Laut Zeitstufenliste stehen aktuell 174 Wohnbaugebiete zur Verfügung. Daraus ergibt sich ein Vorrat von 21 415 möglichen Wohneinheiten – rund 2000 weniger als 2010. Als Grund gilt die hohe Bautätigkeit. Und das, obwohl die Stadt die staatlichen Anreize mit Blick auf das Landesprogramm zur Förderung des Wohnungsbaus als unzureichend bezeichnet.

Auch auf lange Sicht erscheint die Lage kaum besser. Da das Potenzial der Stuttgart-21-Flächen erst vom Jahr 2025 an zur Verfügung stehe, könne die Deckung des Bedarfs von 2020 an erschwert werden, heißt es in der Vorlage. Die fest eingeplanten Standorte wie etwa das Rosensteinviertel kommen für den Wohnungsmarkt um Jahre zu spät, schreibt die Stadt weiter. Die Wohnungsversorgung der Landeshauptstadt sei bei gleichbleibender Marktentwicklung mit Risiken behaftet.

Mieten und Immobilienpreise sind gestiegen

In der Vorlage für den Gemeinderat wird wenig überraschend festgestellt, dass Mieten und Immobilienpreise gestiegen sind. Zudem liege das Wohnangebot für Studenten „deutlich unter dem Bedarf“, so die Verwaltung. Zusammen mit dem anhaltenden Trend, dass die Menschen bevorzugt vom Land in die Stadt ziehen, ergibt sich ein absehbarer Engpass bei der Wohnungsversorgung in Stuttgart.

Zusammengefasst kommt die Verwaltung zu folgendem Schluss: Können 90 Prozent des Vorrats an Bauflächen genutzt werden, wären die Reserven ohne weitere Zuwächse in etwas mehr als zehn Jahren aufgebraucht. Ohne die Flächen von Stuttgart 21 würden die Bauflächen nur noch knapp sieben Jahre reichen.

Die Stadt will ein Wohnbauprogramm auflegen

Um auf die neue Sachlage zu reagieren, will die Stadt ein Wohnbauprogramm auflegen. Konkrete Pläne will die Verwaltung Mitte des Jahres bekannt geben. Das Programm soll die 50 größten Gebiete der Zeitstufenliste umfassen.

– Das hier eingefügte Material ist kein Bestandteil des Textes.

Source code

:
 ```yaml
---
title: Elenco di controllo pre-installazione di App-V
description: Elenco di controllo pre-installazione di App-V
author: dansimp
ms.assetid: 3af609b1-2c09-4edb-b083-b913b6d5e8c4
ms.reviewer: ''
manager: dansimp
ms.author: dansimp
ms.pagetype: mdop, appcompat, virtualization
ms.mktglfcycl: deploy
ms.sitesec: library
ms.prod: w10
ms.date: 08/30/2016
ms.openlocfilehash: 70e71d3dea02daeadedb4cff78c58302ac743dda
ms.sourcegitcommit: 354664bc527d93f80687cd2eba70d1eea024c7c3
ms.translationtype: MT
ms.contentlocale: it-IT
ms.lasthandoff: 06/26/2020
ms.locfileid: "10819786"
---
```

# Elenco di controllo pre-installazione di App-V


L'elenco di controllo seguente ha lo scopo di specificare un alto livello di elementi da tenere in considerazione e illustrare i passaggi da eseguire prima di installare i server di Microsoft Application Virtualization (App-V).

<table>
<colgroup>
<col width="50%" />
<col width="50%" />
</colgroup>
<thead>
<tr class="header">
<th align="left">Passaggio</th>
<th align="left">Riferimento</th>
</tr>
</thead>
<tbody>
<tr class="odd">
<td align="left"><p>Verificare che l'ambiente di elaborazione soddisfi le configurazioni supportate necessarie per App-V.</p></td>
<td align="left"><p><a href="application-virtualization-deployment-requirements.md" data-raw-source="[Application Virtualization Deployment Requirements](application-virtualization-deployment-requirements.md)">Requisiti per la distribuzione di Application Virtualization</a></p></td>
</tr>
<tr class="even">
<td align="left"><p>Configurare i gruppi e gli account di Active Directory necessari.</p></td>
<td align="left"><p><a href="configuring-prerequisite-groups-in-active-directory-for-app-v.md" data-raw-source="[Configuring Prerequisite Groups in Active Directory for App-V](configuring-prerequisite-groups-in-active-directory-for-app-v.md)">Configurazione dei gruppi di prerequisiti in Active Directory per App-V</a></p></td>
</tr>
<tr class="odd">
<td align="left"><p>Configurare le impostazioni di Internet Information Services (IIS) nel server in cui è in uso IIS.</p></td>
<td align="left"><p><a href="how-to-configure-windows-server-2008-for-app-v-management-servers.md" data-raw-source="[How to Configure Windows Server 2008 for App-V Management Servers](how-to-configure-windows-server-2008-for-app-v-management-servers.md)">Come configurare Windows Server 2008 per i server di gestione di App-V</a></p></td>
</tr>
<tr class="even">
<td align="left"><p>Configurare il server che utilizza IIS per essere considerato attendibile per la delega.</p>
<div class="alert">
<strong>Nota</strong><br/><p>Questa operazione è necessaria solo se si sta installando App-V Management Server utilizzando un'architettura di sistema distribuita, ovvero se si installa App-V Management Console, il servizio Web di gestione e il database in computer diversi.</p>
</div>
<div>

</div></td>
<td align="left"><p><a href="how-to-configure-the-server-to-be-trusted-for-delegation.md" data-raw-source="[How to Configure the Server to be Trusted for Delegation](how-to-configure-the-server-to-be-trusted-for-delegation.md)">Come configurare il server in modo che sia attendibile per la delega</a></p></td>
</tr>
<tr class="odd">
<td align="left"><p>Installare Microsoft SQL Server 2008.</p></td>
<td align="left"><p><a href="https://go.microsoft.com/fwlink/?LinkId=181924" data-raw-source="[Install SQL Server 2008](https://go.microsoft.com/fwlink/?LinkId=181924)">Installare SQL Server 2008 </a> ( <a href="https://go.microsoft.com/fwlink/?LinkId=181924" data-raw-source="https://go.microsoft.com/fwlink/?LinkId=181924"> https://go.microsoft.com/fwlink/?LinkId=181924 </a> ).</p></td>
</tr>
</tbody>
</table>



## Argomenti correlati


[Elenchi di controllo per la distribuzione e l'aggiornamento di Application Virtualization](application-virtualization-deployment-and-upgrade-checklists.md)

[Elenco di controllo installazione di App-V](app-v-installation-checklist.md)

Diese Gebiete sollen dann zügiger und unter stärkerem Einfluss der Stadt realisiert werden. Bei den Gebieten handelt es sich unter anderem um den Neckarpark, den Wohnungsbau am Pragsattel und das ehemalige Bürgerhospital.

Kuhn hält sich bei der Zweckentfremdung zurück

In einer anderen Frage hält sich der OB indes zurück. Beim Leerstand setzt Fritz Kuhn (Grüne) offenbar auf den guten Willen und nicht auf gesetzliche Maßnahmen. Die Stadt hätte die Möglichkeit, das Zweckentfremdungsverbot einzuführen. Damit würden Eigentümer, die eine Wohnung ohne Grund mehr als sechs Monate leer stehen lassen, mit einer Strafe von bis zu 50 000 Euro belegt. Die Verordnung kann nur in Gebieten angewendet werden, in denen Wohnungsmangel herrscht. Bislang hatte der OB auf eine fehlende Datenbasis verwiesen. Nun hat das Land der Stadt jedoch offiziell Wohnungsmangel attestiert.

Nach StZ-Informationen steht der OB dem Verbot skeptisch gegenüber. Die Entscheidung muss der Gemeinderat fällen. Der Ausgang einer Abstimmung wird mutmaßlich vom Verhalten der Grünen abhängen. Die Verwaltung will dem Rat im Sommer einen Vorschlag machen.